In some cases the deformity may be so severe that one pedicle subtraction osteotomy (PSO) would be inadequate to obtain acceptable correction. Adjacent osteotomies can be performed at the same setting. This technique enables bone-on-bone contact between two PSO sites and between the proximal PSO and the level above after the closure, which significantly decreases the pseudarthrosis rate and avoids a complementary anterior approach for grafting. This technique permits use of the vertebral body between the two PSOs as a bony cage, decreasing the risk of spinal cord kinking and increasing fusion rate. The desired correction is slightly kyphotic or neutral, as opposed to lordotic, and thus is not ideal in the lumbar spine. It is preferably indicated in the thoracic and thoracolumbar junction. Furthermore, it is more difficult at the lumbar spine because of the lordotic shape of these segments.
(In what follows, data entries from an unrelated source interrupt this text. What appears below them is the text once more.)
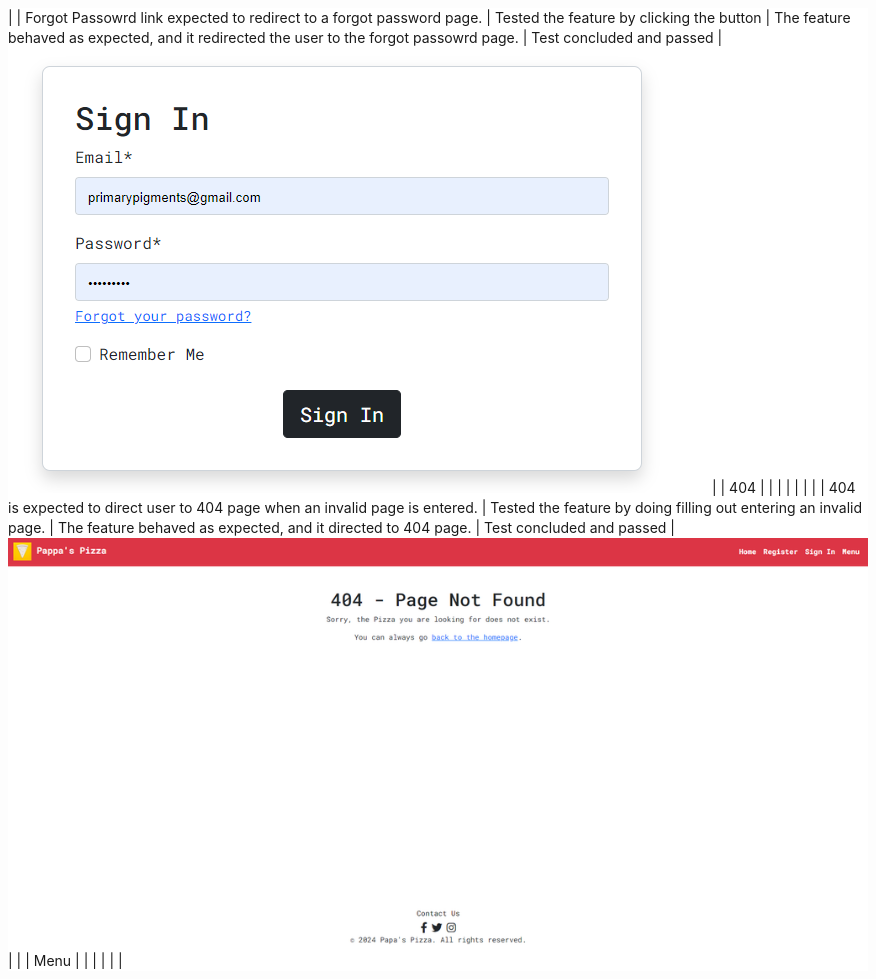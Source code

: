 | | Forgot Passowrd link expected to redirect to a forgot password page. | Tested the feature by clicking the button | The feature behaved as expected, and it redirected the user to the forgot passowrd page. | Test concluded and passed | ![screenshot](documentation/features/signin.png) |
| 404 | | | | | |
| | 404 is expected to direct user to 404 page when an invalid page is entered. | Tested the feature by doing filling out  entering an invalid page. | The feature behaved as expected, and it directed to 404 page. | Test concluded and passed | ![screenshot](documentation/features/404.png) | |
| Menu | | | | | |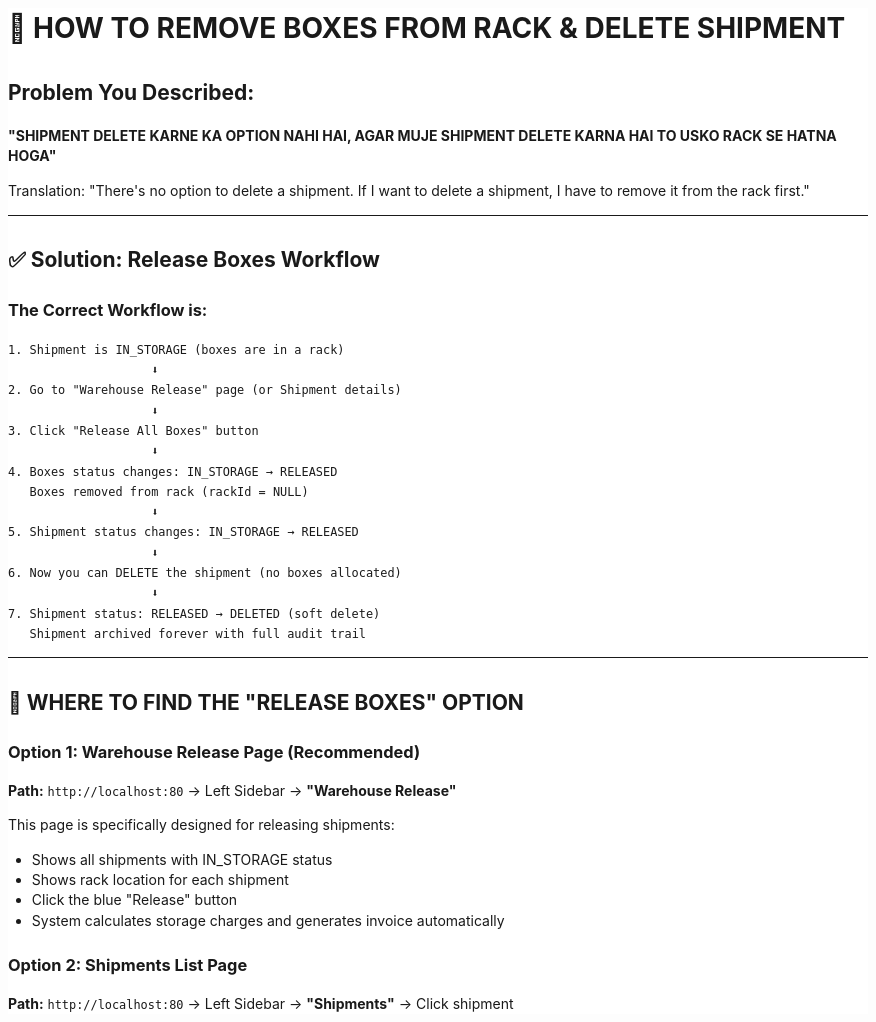 # 🎯 HOW TO REMOVE BOXES FROM RACK & DELETE SHIPMENT

## Problem You Described:
**"SHIPMENT DELETE KARNE KA OPTION NAHI HAI, AGAR MUJE SHIPMENT DELETE KARNA HAI TO USKO RACK SE HATNA HOGA"**

Translation: "There's no option to delete a shipment. If I want to delete a shipment, I have to remove it from the rack first."

---

## ✅ Solution: **Release Boxes Workflow**

### **The Correct Workflow is:**

```
1. Shipment is IN_STORAGE (boxes are in a rack)
                    ⬇️
2. Go to "Warehouse Release" page (or Shipment details)
                    ⬇️
3. Click "Release All Boxes" button
                    ⬇️
4. Boxes status changes: IN_STORAGE → RELEASED
   Boxes removed from rack (rackId = NULL)
                    ⬇️
5. Shipment status changes: IN_STORAGE → RELEASED
                    ⬇️
6. Now you can DELETE the shipment (no boxes allocated)
                    ⬇️
7. Shipment status: RELEASED → DELETED (soft delete)
   Shipment archived forever with full audit trail
```

---

## 📍 WHERE TO FIND THE "RELEASE BOXES" OPTION

### **Option 1: Warehouse Release Page** (Recommended)
**Path:** `http://localhost:80` → Left Sidebar → **"Warehouse Release"**

This page is specifically designed for releasing shipments:
- Shows all shipments with IN_STORAGE status
- Shows rack location for each shipment
- Click the blue "Release" button
- System calculates storage charges and generates invoice automatically

### **Option 2: Shipments List Page**
**Path:** `http://localhost:80` → Left Sidebar → **"Shipments"** → Click shipment
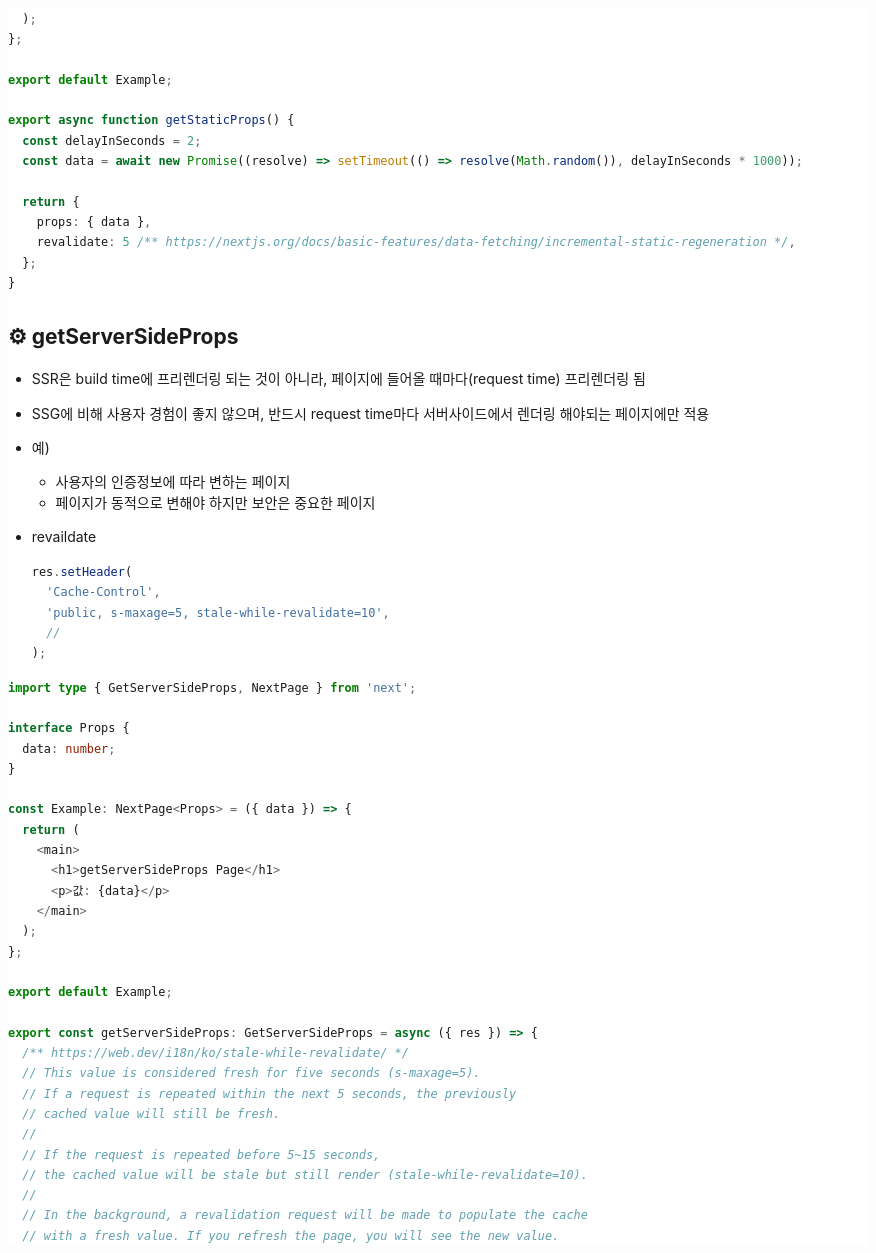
 ```typescript
  );
};

export default Example;

export async function getStaticProps() {
  const delayInSeconds = 2;
  const data = await new Promise((resolve) => setTimeout(() => resolve(Math.random()), delayInSeconds * 1000));

  return {
    props: { data },
    revalidate: 5 /** https://nextjs.org/docs/basic-features/data-fetching/incremental-static-regeneration */,
  };
}
```

## ⚙️ getServerSideProps

- SSR은 build time에 프리렌더링 되는 것이 아니라, 페이지에 들어올 때마다(request time) 프리렌더링 됨
- SSG에 비해 사용자 경험이 좋지 않으며, 반드시 request time마다 서버사이드에서 렌더링 해야되는 페이지에만 적용
- 예)
  - 사용자의 인증정보에 따라 변하는 페이지
  - 페이지가 동적으로 변해야 하지만 보안은 중요한 페이지
- revaildate

  ```typescript
  res.setHeader(
    'Cache-Control',
    'public, s-maxage=5, stale-while-revalidate=10',
    //
  );
  ```

```typescript
import type { GetServerSideProps, NextPage } from 'next';

interface Props {
  data: number;
}

const Example: NextPage<Props> = ({ data }) => {
  return (
    <main>
      <h1>getServerSideProps Page</h1>
      <p>값: {data}</p>
    </main>
  );
};

export default Example;

export const getServerSideProps: GetServerSideProps = async ({ res }) => {
  /** https://web.dev/i18n/ko/stale-while-revalidate/ */
  // This value is considered fresh for five seconds (s-maxage=5).
  // If a request is repeated within the next 5 seconds, the previously
  // cached value will still be fresh.
  //
  // If the request is repeated before 5~15 seconds,
  // the cached value will be stale but still render (stale-while-revalidate=10).
  //
  // In the background, a revalidation request will be made to populate the cache
  // with a fresh value. If you refresh the page, you will see the new value.
```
L5 or S1 congenital deformities are difficult to correct. A transdiskal osteotomy utilizes the disk as a further source of correction.27 A working knowledge of the spinal osteotomy classification by Schwab et al is helpful.28

Like any complex surgical procedure, the execution of two-level PSO requires comprehensivepreoperative (not intraoperative) planning, given the usual average bleeding rate for a single PSO (2.4 L).29 Thus the PSO levels and types should be clearly defined, potentially using a modified PSO including the disk at the proximal level, with PSO for the level below, which allows removal of the disk between the osteotomies, thereby enabling bone-on-bone contact after closure and decreasing the pseudarthrosis rate.30 One could potentially conserve the distal part of the pedicle of the distal vertebra, keeping intact the posterior arch, without need of opening both distal foramina. This variation helps to decrease the bleeding that may come from the foramina or from the extensive opening of the canal, and extensive exposure of the dura is also avoided. As the disk above is removed, a good correction could still be reached and is not compromised by the partial removal of the pedicle. Usually, with this two-level PSO technique, a correction between 60 and 70 degrees can be achieved. The main advantage compared to vertebral column resection (VCR) is that it does not create the same level of instability, without the need for a temporary rod or for an anterior cage (Fig. 1.11, Fig. 1.12).